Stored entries

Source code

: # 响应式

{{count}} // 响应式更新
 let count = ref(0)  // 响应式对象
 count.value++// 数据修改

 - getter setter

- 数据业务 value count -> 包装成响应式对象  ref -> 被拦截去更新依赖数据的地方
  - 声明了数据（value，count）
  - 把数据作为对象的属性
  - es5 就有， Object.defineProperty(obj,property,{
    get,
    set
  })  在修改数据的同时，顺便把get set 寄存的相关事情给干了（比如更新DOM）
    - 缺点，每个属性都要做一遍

__Activity__
Scan the entries above and return each line that holds "value".

__Written response__
 count.value++// 数据修改
- 数据业务 value count -> 包装成响应式对象  ref -> 被拦截去更新依赖数据的地方
  - 声明了数据（value，count）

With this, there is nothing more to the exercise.